Similar to the 2D spatial KDE, larger bandwidths may result in smooth
surface while smaller bandwidths may result in the lack of trending patterns,
so we need to calibrate both spatial and temporal bandwidths of STKDE based
on the experiments with actual datasets.
The results of STKDE are volume data, i.e., 3D-grids. Direct visualization
of such STKDE would require four-dimensional space because of their
volumetric data structure consisting of 2D geographic space, time and another
one for the density estimation scalar. Such volume visualization is not very
common in GIS but very popular in geophysics, geology, medical science, and
in computer graphics (Kaufman, 1990). The three main approaches for volume
visualization were discussed by Demšar and Virrantaus (2010): (1) direct
volume rendering by assigning color and transparency to voxels; (2) isosurface
that is the equivalent of isoline connecting points of equal value on a two-
dimensional map; and (3) volume slicing by planes.

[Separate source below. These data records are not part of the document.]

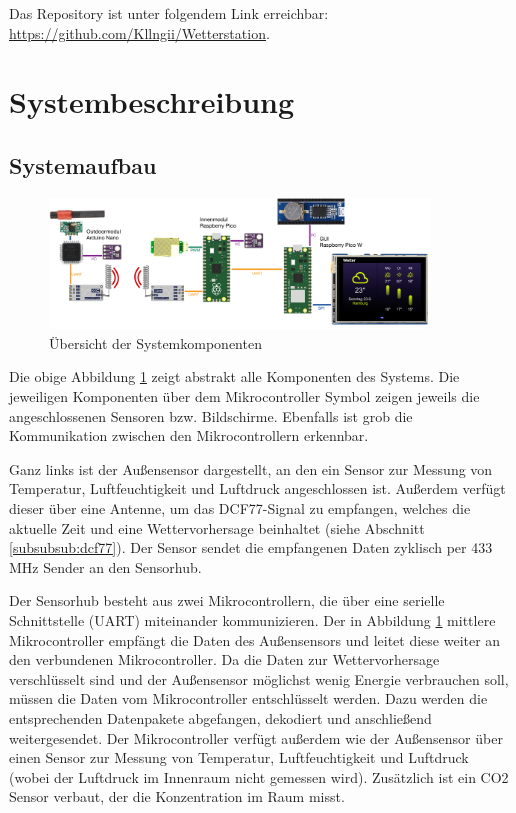 \documentclass[a4paper,11pt]{article}
\begin{document}
\vspace{0.2cm}
\noindent
Das Repository ist unter folgendem Link erreichbar: \url{https://github.com/Kllngii/Wetterstation}.

\section{Systembeschreibung}
\label{sub:systembeschreibung}

\subsection{Systemaufbau}
\label{subsub:systemaufbau}

\begin{figure}[H]
  \centering
  \includegraphics[width = 0.9\textwidth]{Systemuebersicht}
  \caption{Übersicht der Systemkomponenten}
  \label{fig:systemuebersicht}
\end{figure}

Die obige Abbildung \ref{fig:systemuebersicht} zeigt abstrakt alle Komponenten des Systems. Die jeweiligen Komponenten über dem Mikrocontroller Symbol
zeigen jeweils die angeschlossenen Sensoren bzw. Bildschirme. Ebenfalls ist grob die Kommunikation zwischen den Mikrocontrollern erkennbar. 

\vspace{0.2cm}
\noindent
Ganz links ist der Außensensor dargestellt, an den ein Sensor zur Messung von Temperatur, Luftfeuchtigkeit und Luftdruck angeschlossen ist. 
Außerdem verfügt dieser über eine Antenne, um das DCF77-Signal zu empfangen, welches die aktuelle Zeit und eine Wettervorhersage beinhaltet (siehe Abschnitt \ref{subsubsub:dcf77}).
Der Sensor sendet die empfangenen Daten zyklisch per 433 MHz Sender an den Sensorhub. 

\vspace{0.2cm}
\noindent
Der Sensorhub besteht aus zwei Mikrocontrollern, die über eine serielle Schnittstelle (UART) miteinander kommunizieren. Der in Abbildung \ref{fig:systemuebersicht} mittlere Mikrocontroller
empfängt die Daten des Außensensors und leitet diese weiter an den verbundenen Mikrocontroller. Da die Daten zur Wettervorhersage verschlüsselt sind und der Außensensor möglichst
wenig Energie verbrauchen soll, müssen die Daten vom Mikrocontroller entschlüsselt werden. Dazu werden die entsprechenden Datenpakete abgefangen, dekodiert und anschließend weitergesendet. 
Der Mikrocontroller verfügt außerdem wie der Außensensor über einen Sensor zur Messung von Temperatur, Luftfeuchtigkeit und Luftdruck (wobei der Luftdruck im Innenraum nicht gemessen wird). 
Zusätzlich ist ein CO2 Sensor verbaut, der die Konzentration im Raum misst. 
\end{document}
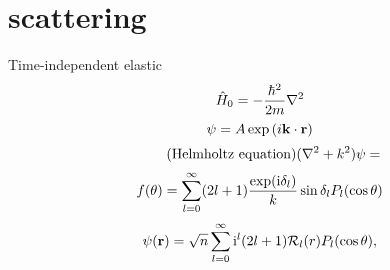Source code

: 
\section*{scattering}

Time-independent
elastic
\begin{equation*}
\hat{H}_0=-\frac{\hbar^2}{2m}\laplacian
\end{equation*}
\begin{equation*}
\psi=A\exp\qty(i \vb{k}\cdot \vb{r})
\end{equation*}
\begin{equation}
\tag{Helmholtz equation} (\laplacian+k^2){\psi}=
\end{equation}
\begin{displaymath}
f(\theta) = \sum_{l=0}^\infty (2 l+1) \frac{\exp( {\rm i} \delta_l)}
{k}  \sin\delta_l P_l(\cos\theta)
\end{displaymath}
\begin{displaymath}
\psi({\bf r}) = \sqrt{n}  \sum_{l=0}^\infty
{\rm i}^l  (2 l+1)   {\cal R}_l(r)  P_l(\cos\theta),
\end{displaymath}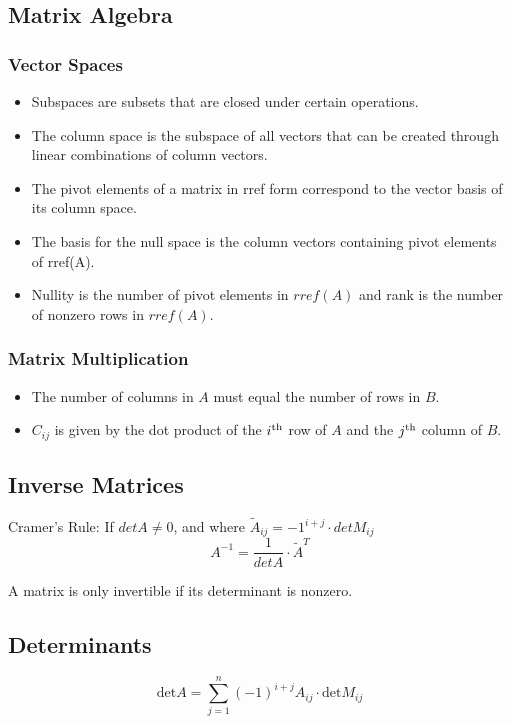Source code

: \documentclass[11pt]{article}
\begin{document}
	\subsection*{Matrix Algebra}
		\subsubsection*{Vector Spaces}
			\begin{itemize}
				\item Subspaces are subsets that are closed under certain operations.
				\item The column space is the subspace of all vectors that can be created through linear combinations of column vectors.
				\item The pivot elements of a matrix in rref form correspond to the vector basis of its column space.
				\item The basis for the null space is the column vectors containing pivot elements of rref(A).
				\item Nullity is the number of pivot elements in $rref(A)$ and rank is the number of nonzero rows in $rref(A)$.
			\end{itemize}
			
		\subsubsection*{Matrix Multiplication}
			\begin{itemize}
				\item The number of columns in $A$ must equal the number of rows in $B$.
				\item $C_{ij}$ is given by the dot product of the $i\textsuperscript{th}$ row of $A$ and the $j\textsuperscript{th}$ column of $B$.
			\end{itemize}
			
	\subsection*{Inverse Matrices}
		Cramer's Rule: If $det A\neq 0$, and where $\tilde{A}_{ij} = -1^{i+j}\cdot detM_{ij}$
		\begin{equation}
			A^{-1} = \frac{1}{det A}\cdot \tilde{A}^T
		\end{equation}
		
		A matrix is only invertible if its determinant is nonzero.
		
	\subsection*{Determinants}
		\begin{equation}
			\text{det} A = \sum_{j=1}^n (-1)^{i+j}A_{ij}\cdot \text{det} M_{ij}
		\end{equation}
		
\end{document}
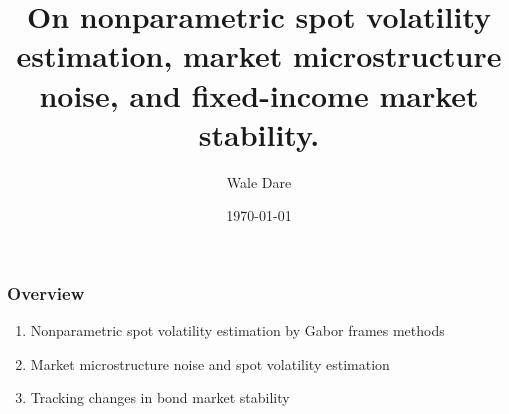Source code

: \documentclass[fleqn]{beamer}
\title[Short title]{On nonparametric spot  volatility estimation, market microstructure noise, and fixed-income market stability.} %
\author{Wale Dare} %
\institute[University of St. Gallen] %
{
University of St. Gallen \\ %
\medskip
}
\date{\today} %
\begin{document}
\begin{frame}
\titlepage %
\end{frame}
\begin{frame}
\frametitle{Overview}
\begin{enumerate}
  \item Nonparametric spot volatility estimation by Gabor frames methods
  \item Market microstructure noise and spot volatility estimation
  \item Tracking changes in  bond market stability
\end{enumerate}
\tableofcontents %
\end{frame}
\end{document}
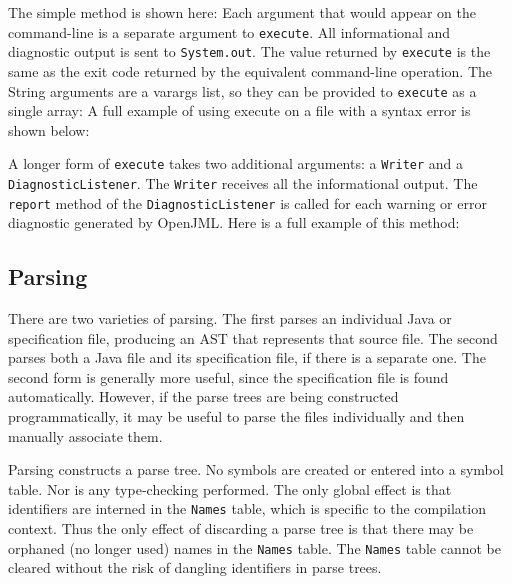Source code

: The simple method is shown here:
\noindent
Each argument that would appear on the command-line is a separate argument to {\tt execute}.
All informational and diagnostic output is sent to {\tt System.out}.
The value returned by {\tt execute} is the same as the exit code returned by the equivalent command-line operation.
The String arguments are a varargs list, so they can be provided to {\tt execute} as a single array:
\noindent
A full example of using execute on a file with a syntax error is shown below:

\noindent
A longer form of {\tt execute} takes two additional arguments: a {\tt Writer} and a
{\tt DiagnosticListener}. The {\tt Writer} receives all the informational output.
The {\tt report} method of the {\tt DiagnosticListener} is called for each warning or
error diagnostic generated by OpenJML. Here is a full example of this method:


\subsection{Parsing}

There are two varieties of parsing. The first parses an individual Java or specification file, producing an AST that
represents that source file. The second parses both a Java file and its specification file, if there is a separate one.
The second form is generally more useful, since the specification file is found automatically. However, if the parse trees
are being constructed programmatically, it may be useful to parse the files individually and then manually associate them.

Parsing constructs a parse tree. No symbols are created or entered into a symbol table. Nor is any type-checking performed.
The only global effect is that identifiers are interned in the {\tt Names} table, which is specific to the compilation context.
Thus the only effect of discarding a parse tree is that there may be orphaned (no longer used) names in the {\tt Names} table.
The {\tt Names} table cannot be cleared without the risk of dangling identifiers in parse trees.

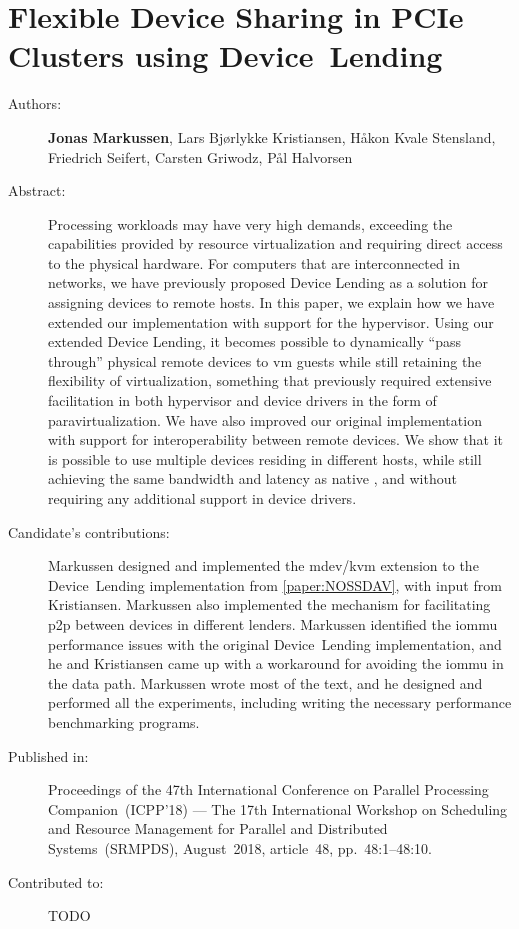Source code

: \chapter{Flexible Device Sharing in PCIe Clusters using Device~Lending}
\label{paper:SRMPDS}
\paperthumb

\begin{description}
	\item[Authors:]
		\textbf{Jonas Markussen}, Lars Bj{\o}rlykke Kristiansen, H{\aa}kon Kvale Stensland,
		Friedrich Seifert, Carsten Griwodz, P{\aa}l Halvorsen

	\item[Abstract:]
		Processing workloads may have very high  demands, exceeding the capabilities provided by resource
		virtualization and requiring direct access to the physical hardware.
		For computers that are interconnected in  networks, we have previously proposed 
		Device Lending as a solution for assigning devices to remote hosts. In this paper, we
		explain how we have extended our implementation with support for the  \gls{hypervisor}.
		Using our extended Device Lending, it becomes possible to dynamically ``pass through'' physical remote devices
		to \acrshort{vm} guests while still retaining the flexibility of virtualization, something that previously required
		extensive facilitation in both \gls{hypervisor} and device drivers in the form of \gls{paravirtualization}.
		We have also improved our original implementation with support for interoperability between remote devices.
		We show that it is possible to use multiple devices residing in different hosts, while still achieving the same
		bandwidth and latency as native , and without requiring any additional support in device drivers. 


	\item[Candidate's contributions:]
		Markussen designed and implemented the \acrshort{mdev}/\acrshort{kvm} extension to the Device~Lending implementation from \cref{paper:NOSSDAV}, with input from Kristiansen.
		Markussen also implemented the mechanism for facilitating \acrshort{p2p} between devices
		in different lenders.
		Markussen identified the \acrshort{iommu} performance issues with the original Device~Lending implementation, and he and Kristiansen came up with a workaround for avoiding the \acrshort{iommu} in the data path. 
		Markussen wrote most of the text, and he designed and performed all the experiments, including writing the necessary performance benchmarking programs.

	\item[Published in:]
		Proceedings of the 47th International Conference on Parallel Processing Companion~(ICPP'18) ---
		The 17th International Workshop on Scheduling and Resource Management for Parallel and Distributed Systems~(SRMPDS),
		August~2018, article~48, pp.~48:1--48:10.

	\item[Contributed to:]
		TODO

\end{description}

We apply the volume
slicing approach with color schema and transparency to the voxels regarding
the consistency of KDE visualization in GIS.
2.3. Spatio-Temporal Autocorrelation Analysis
Analyzing spatio-temporal autocorrelation structures of human activities
would be helpful to understand the urban dynamic patterns in space and time
simultaneously. In statistics, autocorrelation can be taken as the correlation of
a variable with a lagged specification of itself (Box et al., 2008).